Last week at the range a gentleman I know wanted to look at my H&R handi in 223.
He broke it open and said I should not shoot it any more until it was cleaned and de-leaded .
I looked in the barrel and saw the same thing I see every time with it.
I shoot the lyman 55 grain boolit with IMR 4895 and always have a dirty barrel.
something to do with the 4895 as it seems to do it in all of the MILSURPS I shoot.
Doesn't do it with 4198.
I thought about it and came to the realization I did not know what leading in a barrel really looks like.
Having shot and cleaned a lot of MILSURPS in my life I always felt it was normal.

The conditions are.
After running a bronze brush up and down 3 or 4 times I get about 6 or 8 dirty patches (black and fading to clean) using Ed's Red and a couple of dry ones that are clean.
Looks like powder fouling to me but what do I know.
So What does lead fouling look like?
Flakey lead?


Jim

RobS
02-26-2011, 01:02 PM
If you have leading you'll see it after running a brush down the bore and then using some cleaning patches with solvant as shinny silver flakes will be present. What you describe sounds like powder fowling to me. There is a good pic or two on the forum that people have taken showing leading.

RobS
02-26-2011, 01:07 PM
Post #14:

http://castboolits.gunloads.com/showthread.php?t=72390&highlight=barrel+leading+picture

mooman76
02-26-2011, 02:19 PM
It depends on how bad the leading. I fortunately haven't had allot but what I've seen shows up as dull dark gray streaks down the barrel. If you have powder fouling you will likely need to clean it some before you will see it show up unless it's real bad.

btroj
02-27-2011, 08:59 AM
Bad leading is easy to see after running a couple solvent patches followed by dry down the bore, hold barrel up to a light source and look down it. Lead in the grooves near the breech is common so look there. Trust me, it is hard to miss. Looks like lumped shadows lurking in the barrel.
Sounds to me like the guy who said it was leading knows not about cast bullets. He probably knows all the old wives tales about em however!

Bras

44man
02-27-2011, 09:33 AM
If you don't get any lead on patches or after brushing I don't see a problem at all. I don't even see why the gun ever needs cleaned either. If accuracy never changes, leave it alone.
You will sure know if a gun leads up.
Clean and oil if you live where you have rust conditions. :drinks:

Bass Ackward
02-27-2011, 11:54 AM
Now I have a question for you that has been bugging me for a week.
Last week at the range a gentleman I know wanted to look at my H&R handi in 223.
He broke it open and said I should not shoot it any more until it was cleaned and de-leaded .
I looked in the barrel and saw the same thing I see every time with it.
I shoot the lyman 55 grain boolit with IMR 4895 and always have a dirty barrel.
something to do with the 4895 as it seems to do it in all of the MILSURPS I shoot.
Doesn't do it with 4198.
I thought about it and came to the realization I did not know what leading in a barrel really looks like.
Having shot and cleaned a lot of MILSURPS in my life I always felt it was normal.

The conditions are.
After running a bronze brush up and down 3 or 4 times I get about 6 or 8 dirty patches (black and fading to clean) using Ed's Red and a couple of dry ones that are clean.
Looks like powder fouling to me but what do I know.
So What does lead fouling look like?
Flakey lead?


Jim


If you ever go into something with a bore scope you will be sick at your stomach.

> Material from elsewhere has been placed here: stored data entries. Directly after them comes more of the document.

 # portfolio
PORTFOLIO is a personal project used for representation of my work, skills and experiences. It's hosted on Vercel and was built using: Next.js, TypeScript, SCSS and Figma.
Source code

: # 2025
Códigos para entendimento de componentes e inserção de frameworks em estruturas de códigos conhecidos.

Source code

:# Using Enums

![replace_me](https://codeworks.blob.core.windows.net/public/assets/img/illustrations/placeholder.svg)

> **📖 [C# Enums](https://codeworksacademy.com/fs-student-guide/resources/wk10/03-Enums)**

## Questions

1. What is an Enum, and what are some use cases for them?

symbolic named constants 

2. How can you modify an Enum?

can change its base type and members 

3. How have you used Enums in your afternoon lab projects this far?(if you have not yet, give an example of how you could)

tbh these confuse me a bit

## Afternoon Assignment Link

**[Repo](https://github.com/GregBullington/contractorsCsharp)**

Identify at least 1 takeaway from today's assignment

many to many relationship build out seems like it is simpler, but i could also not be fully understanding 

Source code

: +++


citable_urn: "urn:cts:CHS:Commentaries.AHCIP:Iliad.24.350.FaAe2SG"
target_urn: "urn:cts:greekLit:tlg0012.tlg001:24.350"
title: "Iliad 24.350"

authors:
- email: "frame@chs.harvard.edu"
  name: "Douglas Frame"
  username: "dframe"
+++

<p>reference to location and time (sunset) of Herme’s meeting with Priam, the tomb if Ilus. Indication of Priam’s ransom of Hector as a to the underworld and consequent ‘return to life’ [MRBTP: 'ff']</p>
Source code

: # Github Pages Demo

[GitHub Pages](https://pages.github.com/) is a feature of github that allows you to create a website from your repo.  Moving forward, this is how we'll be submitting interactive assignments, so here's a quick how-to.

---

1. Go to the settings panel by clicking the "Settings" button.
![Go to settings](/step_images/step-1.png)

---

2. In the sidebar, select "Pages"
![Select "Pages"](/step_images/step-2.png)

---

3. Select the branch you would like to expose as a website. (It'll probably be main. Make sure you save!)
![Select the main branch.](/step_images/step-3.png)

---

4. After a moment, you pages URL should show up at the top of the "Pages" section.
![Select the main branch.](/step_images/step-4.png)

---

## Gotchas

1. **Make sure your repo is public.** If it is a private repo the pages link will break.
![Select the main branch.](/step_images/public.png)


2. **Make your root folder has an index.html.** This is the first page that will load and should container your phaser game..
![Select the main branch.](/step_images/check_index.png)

It is IMPOSSIBLE to shoot something, and I don't care what that something is, and not have SOME trace in your bore. If it's a metal, there will be traces. Even after the most stringent cleaning methods. I know because I even used mercury to see if I could remove 100% of lead traces and there was still miniscule signs of having shot lead.

Just the way it is. Use a LED light source in front of your eye and lead GLOWS like fluorescent silver in a bore no matter what metal the barrel is made of.

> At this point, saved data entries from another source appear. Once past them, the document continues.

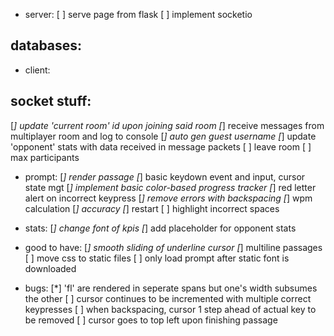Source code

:* server:
[ ] serve page from flask
[ ] implement socketio

## databases:


* client:
## socket stuff:
[*] update 'current room' id upon joining said room
[*] receive messages from multiplayer room and log to console
[*] auto gen guest username
[*] update 'opponent' stats with data received in message packets 
[ ] leave room 
[ ] max participants

* prompt:
[*] render passage
[*] basic keydown event and input, cursor state mgt
[*] implement basic color-based progress tracker
[*] red letter alert on incorrect keypress
[*] remove errors with backspacing
[*] wpm calculation
[*] accuracy
[*] restart
[ ] highlight incorrect spaces

* stats:
[*] change font of kpis
[*] add placeholder for opponent stats 

* good to have:
[*] smooth sliding of underline cursor
[*] multiline passages
[ ] move css to static files
[ ] only load prompt after static font is downloaded

* bugs:
[*] 'fl' are rendered in seperate spans but one's width subsumes the other
[ ] cursor continues to be incremented with multiple correct keypresses
[ ] when backspacing, cursor 1 step ahead of actual key to be removed
[ ] cursor goes to top left upon finishing passage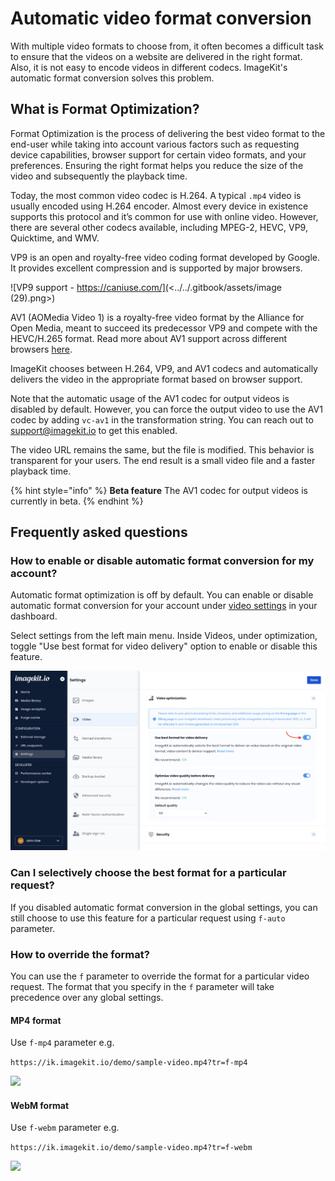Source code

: # Automatic video format conversion

With multiple video formats to choose from, it often becomes a difficult task to ensure that the videos on a website are delivered in the right format. Also, it is not easy to encode videos in different codecs. ImageKit's automatic format conversion solves this problem.

## What is Format Optimization?

Format Optimization is the process of delivering the best video format to the end-user while taking into account various factors such as requesting device capabilities, browser support for certain video formats, and your preferences. Ensuring the right format helps you reduce the size of the video and subsequently the playback time.

Today, the most common video codec is H.264. A typical `.mp4` video is usually encoded using H.264 encoder. Almost every device in existence supports this protocol and it’s common for use with online video. However, there are several other codecs available, including MPEG-2, HEVC, VP9, Quicktime, and WMV.

VP9 is an open and royalty-free video coding format developed by Google. It provides excellent compression and is supported by major browsers.

![VP9 support - https://caniuse.com/](<../../.gitbook/assets/image (29).png>)

AV1 (AOMedia Video 1) is a royalty-free video format by the Alliance for Open Media, meant to succeed its predecessor VP9 and compete with the HEVC/H.265 format. Read more about AV1 support across different browsers [here](https://caniuse.com/av1).

ImageKit chooses between H.264, VP9, and AV1 codecs and automatically delivers the video in the appropriate format based on browser support.

Note that the automatic usage of the AV1 codec for output videos is disabled by default. However, you can force the output video to use the AV1 codec by adding `vc-av1` in the transformation string. You can reach out to support@imagekit.io to get this enabled.

The video URL remains the same, but the file is modified. This behavior is transparent for your users. The end result is a small video file and a faster playback time.

{% hint style="info" %}
**Beta feature**
The AV1 codec for output videos is currently in beta.
{% endhint %}

## Frequently asked questions

### How to enable or disable automatic format conversion for my account?

Automatic format optimization is off by default. You can enable or disable automatic format conversion for your account under [video settings](https://imagekit.io/dashboard/settings/videos) in your dashboard.

Select settings from the left main menu. Inside Videos, under optimization, toggle "Use best format for video delivery" option to enable or disable this feature.

![Video settings](<../../.gitbook/assets/video-best-format.png>)

### Can I selectively choose the best format for a particular request?

If you disabled automatic format conversion in the global settings, you can still choose to use this feature for a particular request using `f-auto` parameter.

### How to override the format?

You can use the `f` parameter to override the format for a particular video request. The format that you specify in the `f` parameter will take precedence over any global settings.

#### MP4 format

Use `f-mp4` parameter e.g.

`https://ik.imagekit.io/demo/sample-video.mp4?tr=f-mp4`

![](<../../.gitbook/assets/Screenshot 2021-07-16 at 5.08.09 PM.png>)

#### WebM format

Use `f-webm` parameter e.g.

`https://ik.imagekit.io/demo/sample-video.mp4?tr=f-webm`

![](<../../.gitbook/assets/Screenshot 2021-07-16 at 5.07.53 PM.png>)

####
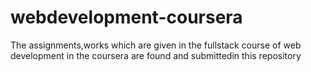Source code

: # webdevelopment-coursera
The assignments,works which are given in the fullstack course of web development in the coursera are found and submittedin this repository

So, following my new shooting mantra of, "It doesn't matter unless it does", then leading doesn't cause problems requiring cleaning unless it does. If it does, your choices are to ignore it or find a method to clean. Simple as that.

Believe it or not, the best cleaning methods is to shoot 4 or 5 rounds with a softer, bullet with your normal lube and use LLA on top of it at a velocity just high enough to ensure it exits the bore. If that bullet is frosted so that it is scratchy, so much the better.

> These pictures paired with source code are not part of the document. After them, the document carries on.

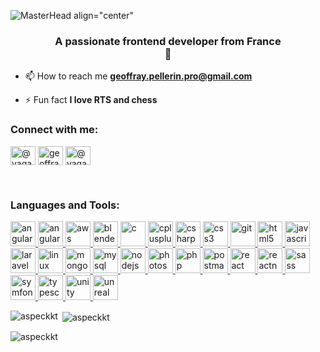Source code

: ![MasterHead align="center"](https://cdn.dribbble.com/users/1292677/screenshots/6139167/media/fcf7fd0c619bb87706533079240915f3.gif )
<h3 align="center">A passionate frontend developer from France <br>
👋</h3>

- 📫 How to reach me **geoffray.pellerin.pro@gmail.com**

- ⚡ Fun fact **I love RTS and chess**

<h3 align="left">Connect with me:</h3>
<p align="left">
<a href="https://twitter.com/@vagabond93250" target="blank"><img align="center" src="https://web.archive.org/web/20230101130849/https://raw.githubusercontent.com/rahuldkjain/github-profile-readme-generator/master/src/images/icons/Social/twitter.svg" alt="@vagabond93250" height="30" width="40" /></a>
<a href="https://linkedin.com/in/geoffray-pellerin/" target="blank"><img align="center" src="https://web.archive.org/web/20230101130849/https://raw.githubusercontent.com/rahuldkjain/github-profile-readme-generator/master/src/images/icons/Social/linked-in-alt.svg" alt="geoffray-pellerin" height="30" width="40" /></a>
<a href="https://instagram.com/vagabond.cdb" target="blank"><img align="center" src="https://web.archive.org/web/20230101130849/https://raw.githubusercontent.com/rahuldkjain/github-profile-readme-generator/master/src/images/icons/Social/instagram.svg" alt="@vagabond.cdb" height="30" width="40" /></a>
</p>
<br>
<h3 align="left">Languages and Tools:</h3>
<p align="left"> <a href="https://web.archive.org/web/20230101130849/https://angular.io" target="_blank" rel="noreferrer"> <img src="https://web.archive.org/web/20230101130849/https://angular.io/assets/images/logos/angular/angular.svg" alt="angular" width="40" height="40"/> </a> <a href="https://web.archive.org/web/20230101130849/https://angular.io" target="_blank" rel="noreferrer"> <img src="https://web.archive.org/web/20230101130849/https://raw.githubusercontent.com/devicons/devicon/master/icons/angularjs/angularjs-original-wordmark.svg" alt="angularjs" width="40" height="40"/> </a> <a href="https://web.archive.org/web/20230101130849/https://aws.amazon.com" target="_blank" rel="noreferrer"> <img src="https://web.archive.org/web/20230101130849/https://raw.githubusercontent.com/devicons/devicon/master/icons/amazonwebservices/amazonwebservices-original-wordmark.svg" alt="aws" width="40" height="40"/> </a> <a href="https://web.archive.org/web/20230101130849/https://www.blender.org/" target="_blank" rel="noreferrer"> <img src="https://web.archive.org/web/20230101130849/https://download.blender.org/branding/community/blender_community_badge_white.svg" alt="blender" width="40" height="40"/> </a> <a href="https://web.archive.org/web/20230101130849/https://www.cprogramming.com/" target="_blank" rel="noreferrer"> <img src="https://web.archive.org/web/20230101130849/https://raw.githubusercontent.com/devicons/devicon/master/icons/c/c-original.svg" alt="c" width="40" height="40"/> </a> <a href="https://web.archive.org/web/20230101130849/https://www.w3schools.com/cpp/" target="_blank" rel="noreferrer"> <img src="https://web.archive.org/web/20230101130849/https://raw.githubusercontent.com/devicons/devicon/master/icons/cplusplus/cplusplus-original.svg" alt="cplusplus" width="40" height="40"/> </a> <a href="https://web.archive.org/web/20230101130849/https://www.w3schools.com/cs/" target="_blank" rel="noreferrer"> <img src="https://web.archive.org/web/20230101130849/https://raw.githubusercontent.com/devicons/devicon/master/icons/csharp/csharp-original.svg" alt="csharp" width="40" height="40"/> </a> <a href="https://web.archive.org/web/20230101130849/https://www.w3schools.com/css/" target="_blank" rel="noreferrer"> <img src="https://web.archive.org/web/20230101130849/https://raw.githubusercontent.com/devicons/devicon/master/icons/css3/css3-original-wordmark.svg" alt="css3" width="40" height="40"/> </a> <a href="https://web.archive.org/web/20230101130849/https://git-scm.com/" target="_blank" rel="noreferrer"> <img src="https://web.archive.org/web/20230101130849/https://www.vectorlogo.zone/logos/git-scm/git-scm-icon.svg" alt="git" width="40" height="40"/> </a> <a href="https://web.archive.org/web/20230101130849/https://www.w3.org/html/" target="_blank" rel="noreferrer"> <img src="https://web.archive.org/web/20230101130849/https://raw.githubusercontent.com/devicons/devicon/master/icons/html5/html5-original-wordmark.svg" alt="html5" width="40" height="40"/> </a> <a href="https://web.archive.org/web/20230101130849/https://developer.mozilla.org/en-US/docs/Web/JavaScript" target="_blank" rel="noreferrer"> <img src="https://web.archive.org/web/20230101130849/https://raw.githubusercontent.com/devicons/devicon/master/icons/javascript/javascript-original.svg" alt="javascript" width="40" height="40"/> </a> <a href="https://web.archive.org/web/20230101130849/https://laravel.com/" target="_blank" rel="noreferrer"> <img src="https://web.archive.org/web/20230101130849/https://raw.githubusercontent.com/devicons/devicon/master/icons/laravel/laravel-plain-wordmark.svg" alt="laravel" width="40" height="40"/> </a> <a href="https://web.archive.org/web/20230101130849/https://www.linux.org/" target="_blank" rel="noreferrer"> <img src="https://web.archive.org/web/20230101130849/https://raw.githubusercontent.com/devicons/devicon/master/icons/linux/linux-original.svg" alt="linux" width="40" height="40"/> </a> <a href="https://web.archive.org/web/20230101130849/https://www.mongodb.com/" target="_blank" rel="noreferrer"> <img src="https://web.archive.org/web/20230101130849/https://raw.githubusercontent.com/devicons/devicon/master/icons/mongodb/mongodb-original-wordmark.svg" alt="mongodb" width="40" height="40"/> </a> <a href="https://web.archive.org/web/20230101130849/https://www.mysql.com/" target="_blank" rel="noreferrer"> <img src="https://web.archive.org/web/20230101130849/https://raw.githubusercontent.com/devicons/devicon/master/icons/mysql/mysql-original-wordmark.svg" alt="mysql" width="40" height="40"/> </a> <a href="https://web.archive.org/web/20230101130849/https://nodejs.org" target="_blank" rel="noreferrer"> <img src="https://web.archive.org/web/20230101130849/https://raw.githubusercontent.com/devicons/devicon/master/icons/nodejs/nodejs-original-wordmark.svg" alt="nodejs" width="40" height="40"/> </a> <a href="https://web.archive.org/web/20230101130849/https://www.photoshop.com/en" target="_blank" rel="noreferrer"> <img src="https://web.archive.org/web/20230101130849/https://raw.githubusercontent.com/devicons/devicon/master/icons/photoshop/photoshop-line.svg" alt="photoshop" width="40" height="40"/> </a> <a href="https://web.archive.org/web/20230101130849/https://www.php.net" target="_blank" rel="noreferrer"> <img src="https://web.archive.org/web/20230101130849/https://raw.githubusercontent.com/devicons/devicon/master/icons/php/php-original.svg" alt="php" width="40" height="40"/> </a> <a href="https://web.archive.org/web/20230101130849/https://postman.com" target="_blank" rel="noreferrer"> <img src="https://web.archive.org/web/20230101130849/https://www.vectorlogo.zone/logos/getpostman/getpostman-icon.svg" alt="postman" width="40" height="40"/> </a> <a href="https://web.archive.org/web/20230101130849/https://reactjs.org/" target="_blank" rel="noreferrer"> <img src="https://web.archive.org/web/20230101130849/https://raw.githubusercontent.com/devicons/devicon/master/icons/react/react-original-wordmark.svg" alt="react" width="40" height="40"/> </a> <a href="https://web.archive.org/web/20230101130849/https://reactnative.dev/" target="_blank" rel="noreferrer"> <img src="https://web.archive.org/web/20230101130849/https://reactnative.dev/img/header_logo.svg" alt="reactnative" width="40" height="40"/> </a> <a href="https://web.archive.org/web/20230101130849/https://sass-lang.com" target="_blank" rel="noreferrer"> <img src="https://web.archive.org/web/20230101130849/https://raw.githubusercontent.com/devicons/devicon/master/icons/sass/sass-original.svg" alt="sass" width="40" height="40"/> </a> <a href="https://web.archive.org/web/20230101130849/https://symfony.com" target="_blank" rel="noreferrer"> <img src="https://web.archive.org/web/20230101130849/https://symfony.com/logos/symfony_black_03.svg" alt="symfony" width="40" height="40"/> </a> <a href="https://web.archive.org/web/20230101130849/https://www.typescriptlang.org/" target="_blank" rel="noreferrer"> <img src="https://web.archive.org/web/20230101130849/https://raw.githubusercontent.com/devicons/devicon/master/icons/typescript/typescript-original.svg" alt="typescript" width="40" height="40"/> </a> <a href="https://web.archive.org/web/20230101130849/https://unity.com/" target="_blank" rel="noreferrer"> <img src="https://web.archive.org/web/20230101130849/https://www.vectorlogo.zone/logos/unity3d/unity3d-icon.svg" alt="unity" width="40" height="40"/> </a> <a href="https://web.archive.org/web/20230101130849/https://unrealengine.com/" target="_blank" rel="noreferrer"> <img src="https://web.archive.org/web/20230101130849/https://raw.githubusercontent.com/kenangundogan/fontisto/036b7eca71aab1bef8e6a0518f7329f13ed62f6b/icons/svg/brand/unreal-engine.svg" alt="unreal" width="40" height="40"/> </a> </p>
<p><img align="left" src="https://github-readme-stats.vercel.app/api/top-langs?username=aspeckkt&show_icons=true&locale=en&layout=compact" alt="aspeckkt" /></p>
<p>&nbsp;<img align="center" src="https://github-readme-stats.vercel.app/api?username=aspeckkt&show_icons=true&locale=en" alt="aspeckkt" /></p>
<p><img align="center" src="https://github-readme-streak-stats.herokuapp.com/?user=aspeckkt&" alt="aspeckkt" /></p>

IF you have the ironed on, built up stuff, then a GC will do even a better job.

That does as well as any chemical or mechanical cleaning method or combination I have ever found. Cause with the first fouling shot, you are right back to the same point.

No more chemical cleaning for me unless the gun is to be stored.

geargnasher
02-27-2011, 03:23 PM
I get three kinds of leading: Streaky stuff (the grey/silver streaks in the bore, only visible after a solvent patch has cleared the powder residue out), lumpy stuff that knots up in places in the barrel, usually around the first inch or two of the rifling and one the forcing cones of revolvers, and the flaky stuff that comes out in slivers on a dry patch. If you're getting flakes or lumps, your accuracy and long-string consistency will likely suffer. The streaks really don't matter much IME if they don't get worse. Often, the streaks change shot-to-shot, cleaning up in one place and laying down in another, more like a crayon mark than stuck-on metal. I don't like any of it, but I've gotten less and less worried about light streaky lead since I've found that it really doesn't affect accuracy in most cases.

Gear

montana_charlie
02-27-2011, 08:12 PM
How would you like to have a 'cleaner' that changes it's appearance when lead is present...so you know it's there, and when you have it all cleaned out?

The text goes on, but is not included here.